Çerkes Özgürlük Meclisi

Çerkes Ulusal Meclisi, 13 Haziran 1861'de Çerkesya'nın bağımsızlığını korumak için Soçi (Saçe/Шъачэ) yakınlarında Şapsığlar, Abzehler ve Wubıhlar tarafından oluşturulmuş olan meclistir.

Meclis kavramı modern anlamıyla ortaya çıkmazdan önce de Çerkesler yerleşim bölgelerini Xase denen, gerekli görülen durumlarda toplanan küçük meclislerle, Xabze kurallarına göre idare ediyorlardı.  Hatta daha geriye gidersek mitolojik çağda Nartların Xase toplayarak ortak kararlar aldıklarını biliyoruz. Çerkesler danışmaya, istişareye daima önem veren bir halk olagelmişlerdir. Hatta tam da bu konuyla ilgili bir atasözünü burada zikretmeliyiz mutlaka: “Danışacak kimsen yoksa bile kalpağını karşına koy ona danış ”. Bu söz Çerkes toplumunun istişareye, ortak karar almaya ne denli yatkın olduğunu ifade etmeye yeter. Ancak bu küçük yerleşim yerlerinde çok güzel uygulayageldikleri Wunafe, Zeuç, Xase geleneğini tüm Çerkes coğrafyasını kapsayacak şekilde savaş döneminde toplumu birleşterebilmek, toplu ortak karar alabilmek açısından uygulayabildiklerini söyleyebilmek pek kolay değildir.

13 Haziran 1861 tarihinde ilan edilen Çerkes Ulusal Meclisi ( Büyük Özgürlük Meclisi) maalesef Çerkes tarihinde derinlemesine incelenmemiş, üzerinde pek durulmamış, ön plana çıkarılmadığı için genellikle de gözden kaçmış bir tarih ve olaydır. Ancak Çerkes tarihine baktığımızda bunun gerçekten çok önemli ve anlamlı bir dönüm noktası olduğunu görürüz. Çünkü bu meclisin kurulması Batı Kafkasya’da bir Çerkes Devleti’nin ilanı anlamına gelmektedir.

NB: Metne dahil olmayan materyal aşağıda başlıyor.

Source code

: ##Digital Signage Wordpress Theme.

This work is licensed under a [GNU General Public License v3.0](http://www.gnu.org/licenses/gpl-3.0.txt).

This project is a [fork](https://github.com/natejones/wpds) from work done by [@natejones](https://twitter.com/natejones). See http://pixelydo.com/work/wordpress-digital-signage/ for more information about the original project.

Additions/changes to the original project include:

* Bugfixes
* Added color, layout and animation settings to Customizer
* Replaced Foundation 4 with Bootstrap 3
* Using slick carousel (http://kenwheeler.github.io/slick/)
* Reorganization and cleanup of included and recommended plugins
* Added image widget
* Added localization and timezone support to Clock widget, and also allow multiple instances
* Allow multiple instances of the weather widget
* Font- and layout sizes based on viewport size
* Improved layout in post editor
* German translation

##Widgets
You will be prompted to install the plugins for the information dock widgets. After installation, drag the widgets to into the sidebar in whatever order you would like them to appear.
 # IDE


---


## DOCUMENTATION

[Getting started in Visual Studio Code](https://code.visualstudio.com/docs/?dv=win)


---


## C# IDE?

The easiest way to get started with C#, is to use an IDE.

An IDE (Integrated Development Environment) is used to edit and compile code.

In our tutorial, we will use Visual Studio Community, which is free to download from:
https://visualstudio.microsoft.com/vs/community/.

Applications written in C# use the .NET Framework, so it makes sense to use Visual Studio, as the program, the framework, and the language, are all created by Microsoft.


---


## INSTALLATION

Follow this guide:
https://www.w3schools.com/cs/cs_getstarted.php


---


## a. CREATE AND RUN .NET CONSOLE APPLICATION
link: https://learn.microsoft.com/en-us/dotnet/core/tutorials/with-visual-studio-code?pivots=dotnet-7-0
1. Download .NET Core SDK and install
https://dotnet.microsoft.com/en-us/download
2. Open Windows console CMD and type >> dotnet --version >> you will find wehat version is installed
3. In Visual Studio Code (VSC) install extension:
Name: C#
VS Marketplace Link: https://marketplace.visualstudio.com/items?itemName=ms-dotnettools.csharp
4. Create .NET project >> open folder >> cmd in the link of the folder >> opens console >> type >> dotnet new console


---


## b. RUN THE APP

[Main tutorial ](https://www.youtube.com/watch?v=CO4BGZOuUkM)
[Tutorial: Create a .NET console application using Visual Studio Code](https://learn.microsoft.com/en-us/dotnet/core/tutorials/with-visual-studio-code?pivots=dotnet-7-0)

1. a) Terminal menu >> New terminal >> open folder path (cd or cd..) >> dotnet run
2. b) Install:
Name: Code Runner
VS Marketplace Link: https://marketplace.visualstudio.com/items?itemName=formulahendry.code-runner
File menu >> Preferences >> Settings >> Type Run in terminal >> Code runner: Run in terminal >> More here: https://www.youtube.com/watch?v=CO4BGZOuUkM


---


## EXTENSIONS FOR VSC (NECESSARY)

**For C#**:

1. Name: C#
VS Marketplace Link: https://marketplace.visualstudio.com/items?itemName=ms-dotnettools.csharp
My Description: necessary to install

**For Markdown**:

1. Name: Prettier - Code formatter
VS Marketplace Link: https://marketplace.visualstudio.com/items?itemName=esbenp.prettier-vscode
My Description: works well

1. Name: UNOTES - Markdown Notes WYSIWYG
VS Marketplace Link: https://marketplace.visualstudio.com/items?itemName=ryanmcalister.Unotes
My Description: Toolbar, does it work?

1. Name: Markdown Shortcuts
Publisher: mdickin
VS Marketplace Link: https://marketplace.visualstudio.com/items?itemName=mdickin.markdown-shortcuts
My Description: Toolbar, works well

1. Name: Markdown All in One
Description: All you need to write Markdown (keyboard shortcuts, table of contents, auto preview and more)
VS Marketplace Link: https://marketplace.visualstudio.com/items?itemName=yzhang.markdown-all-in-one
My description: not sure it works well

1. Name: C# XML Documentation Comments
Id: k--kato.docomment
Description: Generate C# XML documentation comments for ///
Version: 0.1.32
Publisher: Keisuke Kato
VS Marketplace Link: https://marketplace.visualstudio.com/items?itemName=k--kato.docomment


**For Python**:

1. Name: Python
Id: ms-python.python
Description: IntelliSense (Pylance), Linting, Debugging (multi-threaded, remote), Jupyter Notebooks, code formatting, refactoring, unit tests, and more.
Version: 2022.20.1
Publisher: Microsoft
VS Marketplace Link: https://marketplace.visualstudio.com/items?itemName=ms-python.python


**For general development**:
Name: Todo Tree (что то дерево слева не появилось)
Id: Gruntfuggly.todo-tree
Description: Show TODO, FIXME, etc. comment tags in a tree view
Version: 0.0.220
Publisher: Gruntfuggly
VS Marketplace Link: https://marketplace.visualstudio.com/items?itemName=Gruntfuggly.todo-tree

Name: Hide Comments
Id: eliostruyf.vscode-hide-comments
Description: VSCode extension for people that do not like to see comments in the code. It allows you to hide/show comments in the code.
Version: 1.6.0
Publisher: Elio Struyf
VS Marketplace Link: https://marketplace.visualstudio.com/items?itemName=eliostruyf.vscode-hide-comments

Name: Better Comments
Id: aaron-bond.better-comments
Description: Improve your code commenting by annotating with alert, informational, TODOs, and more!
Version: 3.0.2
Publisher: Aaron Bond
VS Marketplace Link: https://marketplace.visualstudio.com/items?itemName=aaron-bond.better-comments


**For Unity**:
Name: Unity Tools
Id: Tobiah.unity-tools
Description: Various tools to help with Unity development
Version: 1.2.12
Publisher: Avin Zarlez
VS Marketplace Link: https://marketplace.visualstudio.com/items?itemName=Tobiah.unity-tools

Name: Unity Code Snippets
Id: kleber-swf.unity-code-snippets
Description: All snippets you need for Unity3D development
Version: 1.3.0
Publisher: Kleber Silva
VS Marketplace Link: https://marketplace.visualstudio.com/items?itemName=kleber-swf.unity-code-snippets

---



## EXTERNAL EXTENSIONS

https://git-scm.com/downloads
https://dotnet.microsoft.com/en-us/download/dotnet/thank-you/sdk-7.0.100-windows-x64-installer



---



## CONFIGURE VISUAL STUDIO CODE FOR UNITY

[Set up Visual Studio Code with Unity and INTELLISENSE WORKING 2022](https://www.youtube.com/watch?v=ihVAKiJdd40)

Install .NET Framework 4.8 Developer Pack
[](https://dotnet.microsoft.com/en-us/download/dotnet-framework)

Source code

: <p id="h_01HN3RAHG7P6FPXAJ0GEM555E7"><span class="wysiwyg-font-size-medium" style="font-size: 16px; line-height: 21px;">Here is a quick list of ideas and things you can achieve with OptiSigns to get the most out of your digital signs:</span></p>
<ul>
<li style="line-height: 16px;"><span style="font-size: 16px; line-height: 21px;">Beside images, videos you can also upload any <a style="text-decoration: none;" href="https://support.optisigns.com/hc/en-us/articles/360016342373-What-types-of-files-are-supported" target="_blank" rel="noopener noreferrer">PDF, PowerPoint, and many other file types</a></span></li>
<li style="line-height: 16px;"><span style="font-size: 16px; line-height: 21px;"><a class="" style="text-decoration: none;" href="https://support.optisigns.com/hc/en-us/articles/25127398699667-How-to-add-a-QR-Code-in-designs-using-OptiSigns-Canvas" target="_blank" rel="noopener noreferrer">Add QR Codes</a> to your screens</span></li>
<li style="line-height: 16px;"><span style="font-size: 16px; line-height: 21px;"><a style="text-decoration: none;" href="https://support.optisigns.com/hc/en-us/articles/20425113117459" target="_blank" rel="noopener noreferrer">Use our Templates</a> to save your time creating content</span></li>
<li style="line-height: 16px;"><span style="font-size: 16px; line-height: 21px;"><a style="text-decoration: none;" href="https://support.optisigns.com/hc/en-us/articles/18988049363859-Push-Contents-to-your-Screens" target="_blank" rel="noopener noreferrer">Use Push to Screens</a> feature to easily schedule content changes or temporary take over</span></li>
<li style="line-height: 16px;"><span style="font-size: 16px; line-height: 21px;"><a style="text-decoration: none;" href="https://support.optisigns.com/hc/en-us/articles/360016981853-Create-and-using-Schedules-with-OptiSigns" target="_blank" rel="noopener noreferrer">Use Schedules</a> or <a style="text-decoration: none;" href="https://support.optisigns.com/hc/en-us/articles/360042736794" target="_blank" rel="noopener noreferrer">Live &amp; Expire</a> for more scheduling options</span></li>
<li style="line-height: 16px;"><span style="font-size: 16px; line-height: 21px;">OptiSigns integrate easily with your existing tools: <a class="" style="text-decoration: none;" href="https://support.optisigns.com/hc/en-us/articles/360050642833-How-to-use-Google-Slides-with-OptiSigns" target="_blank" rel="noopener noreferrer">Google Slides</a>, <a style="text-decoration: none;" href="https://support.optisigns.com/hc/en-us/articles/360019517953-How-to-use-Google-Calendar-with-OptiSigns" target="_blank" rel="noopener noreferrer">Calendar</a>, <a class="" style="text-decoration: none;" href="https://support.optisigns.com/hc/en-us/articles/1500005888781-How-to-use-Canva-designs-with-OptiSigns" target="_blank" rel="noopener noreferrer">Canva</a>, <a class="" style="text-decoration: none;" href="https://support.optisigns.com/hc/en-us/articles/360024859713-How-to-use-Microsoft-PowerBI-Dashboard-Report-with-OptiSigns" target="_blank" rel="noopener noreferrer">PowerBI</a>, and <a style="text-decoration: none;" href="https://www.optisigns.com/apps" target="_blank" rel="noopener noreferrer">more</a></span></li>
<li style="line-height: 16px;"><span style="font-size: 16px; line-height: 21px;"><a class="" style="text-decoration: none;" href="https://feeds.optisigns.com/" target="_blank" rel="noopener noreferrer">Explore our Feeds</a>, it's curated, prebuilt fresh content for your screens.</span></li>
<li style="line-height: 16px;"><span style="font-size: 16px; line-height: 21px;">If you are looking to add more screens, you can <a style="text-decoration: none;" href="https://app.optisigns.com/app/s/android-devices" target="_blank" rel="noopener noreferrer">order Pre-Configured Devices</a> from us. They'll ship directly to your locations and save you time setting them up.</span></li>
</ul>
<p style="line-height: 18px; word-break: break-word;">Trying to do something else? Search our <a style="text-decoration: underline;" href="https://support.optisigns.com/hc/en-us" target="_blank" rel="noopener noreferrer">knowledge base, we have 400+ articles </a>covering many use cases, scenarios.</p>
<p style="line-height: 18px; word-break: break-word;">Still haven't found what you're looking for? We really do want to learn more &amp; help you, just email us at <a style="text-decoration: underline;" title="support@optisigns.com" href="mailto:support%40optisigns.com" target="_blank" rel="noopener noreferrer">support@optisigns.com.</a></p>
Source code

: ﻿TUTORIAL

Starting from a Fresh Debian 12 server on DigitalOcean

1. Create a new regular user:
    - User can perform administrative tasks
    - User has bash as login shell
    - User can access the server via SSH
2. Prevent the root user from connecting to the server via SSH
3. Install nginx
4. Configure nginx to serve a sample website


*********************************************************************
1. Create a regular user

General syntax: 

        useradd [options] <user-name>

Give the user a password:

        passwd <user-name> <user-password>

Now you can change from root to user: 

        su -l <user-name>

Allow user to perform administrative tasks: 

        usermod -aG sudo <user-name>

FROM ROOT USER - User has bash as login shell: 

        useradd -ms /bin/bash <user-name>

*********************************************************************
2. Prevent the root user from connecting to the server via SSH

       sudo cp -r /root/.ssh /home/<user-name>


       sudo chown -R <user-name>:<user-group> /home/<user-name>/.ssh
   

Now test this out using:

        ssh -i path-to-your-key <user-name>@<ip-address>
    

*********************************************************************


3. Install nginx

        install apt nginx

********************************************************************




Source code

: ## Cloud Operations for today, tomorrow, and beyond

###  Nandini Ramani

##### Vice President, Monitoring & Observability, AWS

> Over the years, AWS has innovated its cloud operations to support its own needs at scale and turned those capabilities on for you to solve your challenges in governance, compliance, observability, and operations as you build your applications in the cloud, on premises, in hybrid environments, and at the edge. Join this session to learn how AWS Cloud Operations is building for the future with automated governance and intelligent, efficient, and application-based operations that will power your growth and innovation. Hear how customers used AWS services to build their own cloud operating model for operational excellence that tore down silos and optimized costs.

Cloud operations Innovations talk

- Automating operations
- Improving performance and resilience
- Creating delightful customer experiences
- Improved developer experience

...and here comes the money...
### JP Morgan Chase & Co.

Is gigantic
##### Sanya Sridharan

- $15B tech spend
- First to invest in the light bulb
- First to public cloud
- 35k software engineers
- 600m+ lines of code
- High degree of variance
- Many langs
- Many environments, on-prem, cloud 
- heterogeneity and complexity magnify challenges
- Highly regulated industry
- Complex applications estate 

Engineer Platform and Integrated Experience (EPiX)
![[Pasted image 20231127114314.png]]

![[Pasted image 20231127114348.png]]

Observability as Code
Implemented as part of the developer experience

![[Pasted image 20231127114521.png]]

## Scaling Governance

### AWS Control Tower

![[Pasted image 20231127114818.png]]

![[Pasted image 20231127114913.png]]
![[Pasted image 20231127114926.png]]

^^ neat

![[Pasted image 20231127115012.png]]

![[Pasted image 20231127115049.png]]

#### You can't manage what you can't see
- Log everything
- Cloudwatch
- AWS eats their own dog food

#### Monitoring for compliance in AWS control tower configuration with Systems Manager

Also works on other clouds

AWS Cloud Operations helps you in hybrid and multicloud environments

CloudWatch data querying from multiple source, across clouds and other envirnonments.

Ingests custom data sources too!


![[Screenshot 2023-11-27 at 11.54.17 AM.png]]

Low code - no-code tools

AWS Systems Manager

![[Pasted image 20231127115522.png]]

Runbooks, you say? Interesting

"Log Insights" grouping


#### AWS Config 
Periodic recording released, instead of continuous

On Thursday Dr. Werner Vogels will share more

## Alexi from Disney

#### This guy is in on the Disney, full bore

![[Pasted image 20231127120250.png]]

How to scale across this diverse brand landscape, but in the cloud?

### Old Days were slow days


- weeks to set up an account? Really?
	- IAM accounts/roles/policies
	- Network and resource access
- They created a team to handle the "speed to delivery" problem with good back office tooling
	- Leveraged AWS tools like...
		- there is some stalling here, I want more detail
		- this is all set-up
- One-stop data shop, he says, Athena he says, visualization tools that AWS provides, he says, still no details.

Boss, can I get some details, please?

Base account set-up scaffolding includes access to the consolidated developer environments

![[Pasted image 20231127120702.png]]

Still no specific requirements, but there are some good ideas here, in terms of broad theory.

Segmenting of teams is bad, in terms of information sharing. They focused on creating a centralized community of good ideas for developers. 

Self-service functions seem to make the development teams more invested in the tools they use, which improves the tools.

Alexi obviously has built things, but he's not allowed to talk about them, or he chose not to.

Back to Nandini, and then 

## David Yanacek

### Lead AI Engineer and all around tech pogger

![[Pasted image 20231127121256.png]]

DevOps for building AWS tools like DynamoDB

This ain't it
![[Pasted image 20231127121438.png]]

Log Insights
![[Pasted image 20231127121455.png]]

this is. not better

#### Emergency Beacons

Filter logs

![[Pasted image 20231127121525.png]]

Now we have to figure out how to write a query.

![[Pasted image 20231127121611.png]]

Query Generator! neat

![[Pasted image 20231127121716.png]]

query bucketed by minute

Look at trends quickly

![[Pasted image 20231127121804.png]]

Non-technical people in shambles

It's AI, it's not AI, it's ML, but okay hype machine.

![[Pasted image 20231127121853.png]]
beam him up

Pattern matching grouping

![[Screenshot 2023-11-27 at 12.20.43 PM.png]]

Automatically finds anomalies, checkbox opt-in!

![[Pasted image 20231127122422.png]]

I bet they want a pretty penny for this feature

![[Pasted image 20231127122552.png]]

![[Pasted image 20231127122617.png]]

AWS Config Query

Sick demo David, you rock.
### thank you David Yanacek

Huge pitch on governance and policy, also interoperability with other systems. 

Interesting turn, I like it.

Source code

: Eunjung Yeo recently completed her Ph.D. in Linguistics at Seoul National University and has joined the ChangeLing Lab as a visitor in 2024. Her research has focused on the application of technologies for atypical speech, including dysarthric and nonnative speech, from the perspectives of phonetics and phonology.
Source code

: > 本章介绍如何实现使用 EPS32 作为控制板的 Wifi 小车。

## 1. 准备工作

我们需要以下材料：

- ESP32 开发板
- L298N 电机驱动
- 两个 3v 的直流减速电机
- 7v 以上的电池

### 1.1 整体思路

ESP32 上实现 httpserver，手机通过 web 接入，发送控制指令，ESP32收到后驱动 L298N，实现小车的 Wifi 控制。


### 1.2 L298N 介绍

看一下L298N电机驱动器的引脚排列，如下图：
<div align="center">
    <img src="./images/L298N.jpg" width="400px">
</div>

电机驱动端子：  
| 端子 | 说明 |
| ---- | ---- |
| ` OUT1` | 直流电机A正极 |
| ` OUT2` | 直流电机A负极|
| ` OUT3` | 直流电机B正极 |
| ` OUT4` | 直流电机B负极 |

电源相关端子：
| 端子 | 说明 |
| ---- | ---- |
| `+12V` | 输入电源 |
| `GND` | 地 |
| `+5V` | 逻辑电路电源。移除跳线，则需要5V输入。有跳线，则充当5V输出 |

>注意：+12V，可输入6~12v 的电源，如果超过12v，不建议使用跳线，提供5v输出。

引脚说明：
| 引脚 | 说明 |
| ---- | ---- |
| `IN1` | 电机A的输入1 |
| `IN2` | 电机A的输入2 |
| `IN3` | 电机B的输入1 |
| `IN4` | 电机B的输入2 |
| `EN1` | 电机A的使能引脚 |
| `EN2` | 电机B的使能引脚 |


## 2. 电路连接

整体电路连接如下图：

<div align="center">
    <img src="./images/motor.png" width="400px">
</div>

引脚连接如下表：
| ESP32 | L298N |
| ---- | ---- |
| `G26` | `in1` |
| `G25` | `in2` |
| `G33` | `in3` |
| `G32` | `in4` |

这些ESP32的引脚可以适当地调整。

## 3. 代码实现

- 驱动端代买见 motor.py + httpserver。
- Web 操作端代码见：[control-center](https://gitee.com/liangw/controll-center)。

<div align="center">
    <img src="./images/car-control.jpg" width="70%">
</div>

Aslına bakarsak General İsmail Berkok buna benzer bir teşkilatlanmanın 1807 yılında gerçekleştiğini ifade etmektedir. Bu teşkilatın Kalawubatıko Şuwpago önderliğinde 12 Eyaletten oluşan bir devlet tipi olduğunu, milli birliğe dayalı, maddi ve manevi olarak milletin tüm güçlerini birleştiren bir teşkilat kurmanın amaçlandığını yazar ve bu 12 eyaleti de sıralar. Bu eyaletler şunlardır:             

1- Şapsığ-Nathuaç, 2- Abzeh, 3- Kemirgoey ( Çemguy) , 4- Barakay, 5- Bjeduğ, 6- Kabardey-Besleney,         7- Hatukay, 8- Mehoş, 9- Başılbey 10- Teberda (Karaçay-Malkar), 11- Abhazya, 12- Vubıh Bölgesi.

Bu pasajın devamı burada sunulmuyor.